The catechism is taught to children regardless of personal profession of faith.

Then the question is in what context is the catechism taught? Are the children taught that they have the right to consider themselves within "us" and "our" unless they have committed themselves to Christ first?

I don't know what Spurgeon had in mind when he didn't revise the personal pronouns. I would only say that the covenant itself is a divine commitment to the the child which warrants a personal appropriation of the mediatorial work of Christ.
 
Tim,

Too much to untangle. There are points where we agree and points we disagree. I know the quote feature is a pain sometimes and understand why the post flows with such difficulty.

My point about equity with respect to childrearing is that there are specific instructions given to Covenant children and covenant children alone in the Scriptures that are predicated on ability to receive them. Proverbs is not written to humanity at large. If all you meant to say was that we can use the equity of the Ten Commandments then I wouldn't have disagreed with you on that specific point but I would disagree with the broader point that the 10 commandments are a guide to parents on how to train specifically "...in the fear and admonition of the Lord...."

My position regarding regeneration for adults and children is that such information is left to God to know and Him alone. I believe Baptists err fundamentally in ascribing far too much to one element of discipleship - profession. This, they assume, is grounds then for Baptism because they infer from profession that they can give more confidence to the baptized that "...now we'll baptize you because we have good assurance in you that what Baptism signifies is true of you...."

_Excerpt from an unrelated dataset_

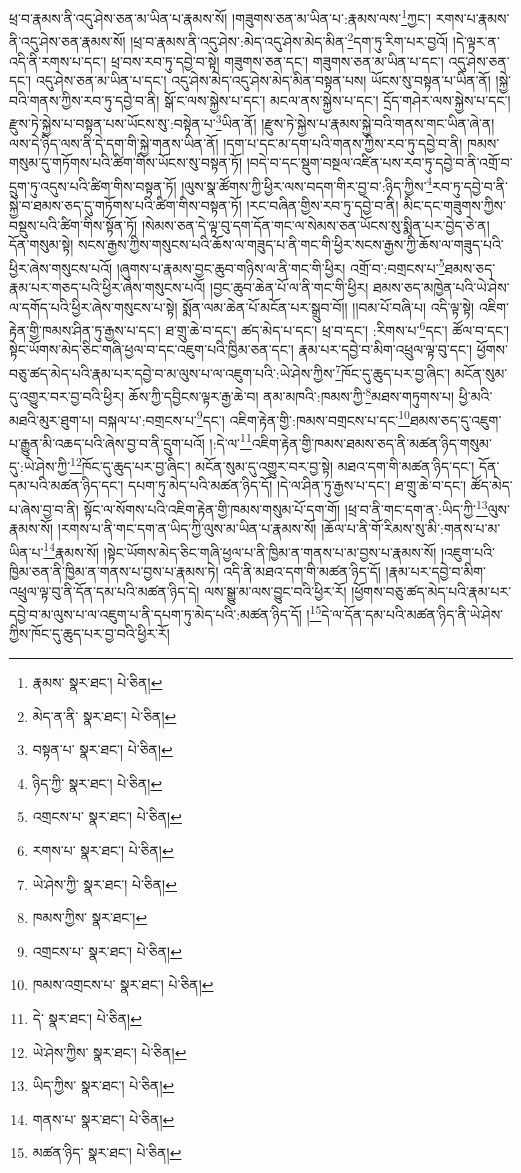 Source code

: ཕྲ་བ་རྣམས་ནི་འདུ་ཤེས་ཅན་མ་ཡིན་པ་རྣམས་སོ། །གཟུགས་ཅན་མ་ཡིན་པ་:རྣམས་ལས་\footnote{རྣམས་  སྣར་ཐང་།  པེ་ཅིན། }ཀྱང་། རགས་པ་རྣམས་ནི་འདུ་ཤེས་ཅན་རྣམས་སོ། །ཕྲ་བ་རྣམས་ནི་འདུ་ཤེས་:མེད་འདུ་ཤེས་མེད་མིན་\footnote{མེད་ན་ནི་  སྣར་ཐང་།  པེ་ཅིན། }དག་ཏུ་རིག་པར་བྱའོ། །དེ་ལྟར་ན་འདི་ནི་རགས་པ་དང་། ཕྲ་བས་རབ་ཏུ་དབྱེ་བ་སྟེ། གཟུགས་ཅན་དང་། གཟུགས་ཅན་མ་ཡིན་པ་དང་། འདུ་ཤེས་ཅན་དང་། འདུ་ཤེས་ཅན་མ་ཡིན་པ་དང་། འདུ་ཤེས་མེད་འདུ་ཤེས་མེད་མིན་བསྟན་པས། ཡོངས་སུ་བསྟན་པ་ཡིན་ནོ། །སྐྱེ་བའི་གནས་ཀྱིས་རབ་ཏུ་དབྱེ་བ་ནི། སྒོ་ང་ལས་སྐྱེས་པ་དང་། མངལ་ནས་སྐྱེས་པ་དང་། དྲོད་གཤེར་ལས་སྐྱེས་པ་དང་། རྫུས་ཏེ་སྐྱེས་པ་བསྟན་པས་ཡོངས་སུ་:བསྟེན་པ་\footnote{བསྟན་པ་  སྣར་ཐང་།  པེ་ཅིན། }ཡིན་ནོ། །རྫུས་ཏེ་སྐྱེས་པ་རྣམས་སྐྱེ་བའི་གནས་གང་ཡིན་ཞེ་ན། ལས་དེ་ཉིད་ལས་ནི་དེ་དག་གི་སྐྱེ་གནས་ཡིན་ནོ། །དག་པ་དང་མ་དག་པའི་གནས་ཀྱིས་རབ་ཏུ་དབྱེ་བ་ནི། ཁམས་གསུམ་དུ་གཏོགས་པའི་ཚིག་གིས་ཡོངས་སུ་བསྟན་ཏོ། །བདེ་བ་དང་སྡུག་བསྔལ་འཛིན་པས་རབ་ཏུ་དབྱེ་བ་ནི་འགྲོ་བ་དྲུག་ཏུ་འདུས་པའི་ཚིག་གིས་བསྟན་ཏོ། །ལུས་སྣ་ཚོགས་ཀྱི་ཕྱིར་ལས་བདག་གིར་བྱ་བ་:ཉིད་ཀྱིས་\footnote{ཉིད་ཀྱི་  སྣར་ཐང་།  པེ་ཅིན། }རབ་ཏུ་དབྱེ་བ་ནི་སྐྱེ་བ་ཐམས་ཅད་དུ་གཏོགས་པའི་ཚིག་གིས་བསྟན་ཏོ། །རང་བཞིན་གྱིས་རབ་ཏུ་དབྱེ་བ་ནི། མིང་དང་གཟུགས་ཀྱིས་བསྡུས་པའི་ཚིག་གིས་སྟོན་ཏོ། །སེམས་ཅན་དེ་ལྟ་བུ་དག་དོན་གང་ལ་སེམས་ཅན་ཡོངས་སུ་སྨིན་པར་བྱེད་ཅེ་ན། དོན་གསུམ་སྟེ། སངས་རྒྱས་ཀྱིས་གསུངས་པའི་ཆོས་ལ་གཟུད་པ་ནི་གང་གི་ཕྱིར་སངས་རྒྱས་ཀྱི་ཆོས་ལ་གཟུད་པའི་ཕྱིར་ཞེས་གསུངས་པའོ། །ཞུགས་པ་རྣམས་བྱང་ཆུབ་གཉིས་ལ་ནི་གང་གི་ཕྱིར། འགྲོ་བ་:བགྲངས་པ་\footnote{འགྲངས་པ་  སྣར་ཐང་།  པེ་ཅིན། }ཐམས་ཅད་རྣམ་པར་གཅད་པའི་ཕྱིར་ཞེས་གསུངས་པའོ། །བྱང་ཆུབ་ཆེན་པོ་ལ་ནི་གང་གི་ཕྱིར། ཐམས་ཅད་མཁྱེན་པའི་ཡེ་ཤེས་ལ་དགོད་པའི་ཕྱིར་ཞེས་གསུངས་པ་སྟེ། སྨོན་ལམ་ཆེན་པོ་མངོན་པར་སྒྲུབ་བོ།། །།བམ་པོ་བཞི་པ། འདི་ལྟ་སྟེ། འཇིག་རྟེན་གྱི་ཁམས་ཤིན་ཏུ་རྒྱས་པ་དང་། ཐ་གྲུ་ཆེ་བ་དང་། ཚད་མེད་པ་དང་། ཕྲ་བ་དང་། :རིགས་པ་\footnote{རགས་པ་  སྣར་ཐང་།  པེ་ཅིན། }དང་། ཚོལ་བ་དང་། སྟེང་ཡོགས་མེད་ཅིང་གཞི་ཕྱལ་བ་དང་འཇུག་པའི་ཁྱིམ་ཅན་དང་། རྣམ་པར་དབྱེ་བ་མིག་འཕྲུལ་ལྟ་བུ་དང་། ཕྱོགས་བཅུ་ཚད་མེད་པའི་རྣམ་པར་དབྱེ་བ་མ་ལུས་པ་ལ་འཇུག་པའི་:ཡེ་ཤེས་ཀྱིས་\footnote{ཡེ་ཤེས་ཀྱི་  སྣར་ཐང་།  པེ་ཅིན། }ཁོང་དུ་ཆུད་པར་བྱ་ཞིང་། མངོན་སུམ་དུ་འགྱུར་བར་བྱ་བའི་ཕྱིར། ཆོས་ཀྱི་དབྱིངས་ལྟར་རྒྱ་ཆེ་བ། ནམ་མཁའི་:ཁམས་ཀྱི་\footnote{ཁམས་ཀྱིས་  སྣར་ཐང་། }མཐས་གཏུགས་པ། ཕྱི་མའི་མཐའི་མུར་ཐུག་པ། བསྐལ་པ་:བགྲངས་པ་\footnote{འགྲངས་པ་  སྣར་ཐང་།  པེ་ཅིན། }དང་། འཇིག་རྟེན་གྱི་:ཁམས་བགྲངས་པ་དང་\footnote{ཁམས་འགྲངས་པ་  སྣར་ཐང་།  པེ་ཅིན། }ཐམས་ཅད་དུ་འཇུག་པ་རྒྱུན་མི་འཆད་པའི་ཞེས་བྱ་བ་ནི་དྲུག་པའོ། །:དེ་ལ་\footnote{དེ་  སྣར་ཐང་།  པེ་ཅིན། }འཇིག་རྟེན་གྱི་ཁམས་ཐམས་ཅད་ནི་མཚན་ཉིད་གསུམ་དུ་:ཡེ་ཤེས་ཀྱི་\footnote{ཡེ་ཤེས་ཀྱིས་  སྣར་ཐང་།  པེ་ཅིན། }ཁོང་དུ་ཆུད་པར་བྱ་ཞིང་། མངོན་སུམ་དུ་འགྱུར་བར་བྱ་སྟེ། མཐའ་དག་གི་མཚན་ཉིད་དང་། དོན་དམ་པའི་མཚན་ཉིད་དང་། དཔག་ཏུ་མེད་པའི་མཚན་ཉིད་དོ། །དེ་ལ་ཤིན་ཏུ་རྒྱས་པ་དང་། ཐ་གྲུ་ཆེ་བ་དང་། ཚོད་མེད་པ་ཞེས་བྱ་བ་ནི། སྟོང་ལ་སོགས་པའི་འཇིག་རྟེན་གྱི་ཁམས་གསུམ་པོ་དག་གོ། །ཕྲ་བ་ནི་གང་དག་ན་:ཡིད་ཀྱི་\footnote{ཡིད་ཀྱིས་  སྣར་ཐང་།  པེ་ཅིན། }ལུས་རྣམས་སོ། །རགས་པ་ནི་གང་དག་ན་ཡིད་ཀྱི་ལུས་མ་ཡིན་པ་རྣམས་སོ། །ཆོལ་པ་ནི་གོ་རིམས་སུ་མི་:གནས་པ་མ་ཡིན་པ་\footnote{གནས་པ་  སྣར་ཐང་།  པེ་ཅིན། }རྣམས་སོ། །སྟེང་ཡོགས་མེད་ཅིང་གཞི་ཕྱལ་པ་ནི་ཁྱིམ་ན་གནས་པ་མ་བྱས་པ་རྣམས་སོ། །འཇུག་པའི་ཁྱིམ་ཅན་ནི་ཁྱིམ་ན་གནས་པ་བྱས་པ་རྣམས་ཏེ། འདི་ནི་མཐའ་དག་གི་མཚན་ཉིད་དོ། །རྣམ་པར་དབྱེ་བ་མིག་འཕྲུལ་ལྟ་བུ་ནི་དོན་དམ་པའི་མཚན་ཉིད་དེ། ལས་སྒྱུ་མ་ལས་བྱུང་བའི་ཕྱིར་རོ། །ཕྱོགས་བཅུ་ཚད་མེད་པའི་རྣམ་པར་དབྱེ་བ་མ་ལུས་པ་ལ་འཇུག་པ་ནི་དཔག་ཏུ་མེད་པའི་:མཚན་ཉིད་དོ། །\footnote{མཚན་ཉིད་  སྣར་ཐང་།  པེ་ཅིན། }དེ་ལ་དོན་དམ་པའི་མཚན་ཉིད་ནི་ཡེ་ཤེས་ཀྱིས་ཁོང་དུ་ཆུད་པར་བྱ་བའི་ཕྱིར་རོ།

While I agree profession is important, I see Baptism as that which joins men, women, and children into the process of discipleship. Even in a professing individual, we're not saying: "Now we baptize you because you've given us greater assurance that the thing signified is really true of you." We baptize because the person expresses willingness to be discipled and has expressed faith in Christ. We then baptize and baptism signifies the same thing.

Either way, what is presumed then of any man, woman, or child baptized is the same - as long as you are visibly present among us we will exhort, rebuke, and reprove with great patience and instruction. We will pray for you. We will cry with you. We will teach you. We will work to build you up to the perfect man. The Gospel will be presented to you. If mature and not visibly rebellious, you will receive the means of Grace through the Sacraments.

In short, we assume the best of all. I don't look down at the immature adults in my current Church and think "I wonder if they are regenerate." I know you'll say "Neither do we..." but if I was to go by what I could glean from a man's profession and the weak profession we find among baptized men and women then I might have to start picking who was/wasn't my brother and sister. You see, Baptists typically will not do this with a man no matter how weak his profession is, once baptized, but will seek to mature him. They won't say to him: "You're no Christian" if he just messes up on his theology but is seeking to learn. Yet, a Baptist will say of a young child that hasn't had the opportunity to rebel that they "...are not of us..." until they are even more mature in their profession than the men you might find in your very midst.

Thus, here is my assumption: if a man, woman, or child be baptized then they are in the Church and I am sworn to build them up in the faith! If they be not regenerate then that is for God to know and not me but it is sin for me to put myself in place of God and state who is/isn't worthy of my hand, my tears, and my labors.
 
Well I believe they do apply to your children but not for the erroneous nature you stated. The fact is that those "unsaved" people that you generically talk about were circumcised into the Covenant or within Covenant families.

I like you, Rich. You make me think! My point was that you agree that not all Jews were saved in the Old Covenant even when they had the sign of circumcision. In fact, that is one of the paedos major arguments to bring it forward to the New Covenant in the same way. But, simply put, the responsibility of the parents in the Old Covenant was to bring their children up to know God. "When your children ask, 'why do we do this'..." The purpose was to tell them what God had done for them as a people and teach them about God. Now, was this to tell them that they already knew God? No, it was to teach them about the God they could know.

I've quoted Proverbs that shows a father's Covenant expectation.

The Proverbs you quoted was to, this is important, teach the child how to know the Lord. This is what we credos have been saying all along. Our children do not know the Lord and we instruct them that they may. I don't see how your Proverbs quote shows anything backing up your point.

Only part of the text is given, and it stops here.